■ **What is required**
The material below holds a span beginning at the line with "I will not allow" and ending at the line with "Let the farmers". Quote that span exactly, both ends included, and only that span.

■ **Data for analysis**
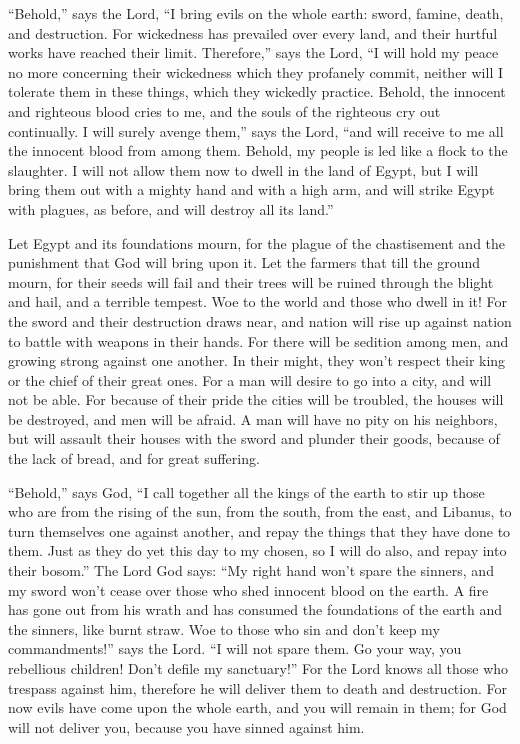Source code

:  ``Behold,'' says the Lord, ``I bring evils on the whole
earth: sword, famine, death, and destruction.  For
wickedness has prevailed over every land, and their hurtful works have
reached their limit.  Therefore,'' says the Lord,
 ``I will hold my peace no more concerning their
wickedness which they profanely commit, neither will I tolerate them in
these things, which they wickedly practice. Behold, the innocent and
righteous blood cries to me, and the souls of the righteous cry out
continually.  I will surely avenge them,'' says the Lord,
``and will receive to me all the innocent blood from among them.
 Behold, my people is led like a flock to the slaughter.
I will not allow them now to dwell in the land of Egypt, 
but I will bring them out with a mighty hand and with a high arm, and
will strike Egypt with plagues, as before, and will destroy all its
land.''

 Let Egypt and its foundations mourn, for the plague of
the chastisement and the punishment that God will bring upon it.
 Let the farmers that till the ground mourn, for their
seeds will fail and their trees will be ruined through the blight and
hail, and a terrible tempest.  Woe to the world and those
who dwell in it!  For the sword and their destruction
draws near, and nation will rise up against nation to battle with
weapons in their hands.  For there will be sedition among
men, and growing strong against one another. In their might, they won't
respect their king or the chief of their great ones.  For
a man will desire to go into a city, and will not be able.
 For because of their pride the cities will be troubled,
the houses will be destroyed, and men will be afraid.  A
man will have no pity on his neighbors, but will assault their houses
with the sword and plunder their goods, because of the lack of bread,
and for great suffering.

 ``Behold,'' says God, ``I call together all the kings of
the earth to stir up those who are from the rising of the sun, from the
south, from the east, and Libanus, to turn themselves one against
another, and repay the things that they have done to them.
 Just as they do yet this day to my chosen, so I will do
also, and repay into their bosom.'' The Lord God says: 
``My right hand won't spare the sinners, and my sword won't cease over
those who shed innocent blood on the earth.  A fire has
gone out from his wrath and has consumed the foundations of the earth
and the sinners, like burnt straw.  Woe to those who sin
and don't keep my commandments!'' says the Lord.  ``I
will not spare them. Go your way, you rebellious children! Don't defile
my sanctuary!''  For the Lord knows all those who
trespass against him, therefore he will deliver them to death and
destruction.  For now evils have come upon the whole
earth, and you will remain in them; for God will not deliver you,
because you have sinned against him.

■ **Exercise output**
I will not allow them now to dwell in the land of Egypt, 
but I will bring them out with a mighty hand and with a high arm, and
will strike Egypt with plagues, as before, and will destroy all its
land.''

 Let Egypt and its foundations mourn, for the plague of
the chastisement and the punishment that God will bring upon it.
 Let the farmers that till the ground mourn, for their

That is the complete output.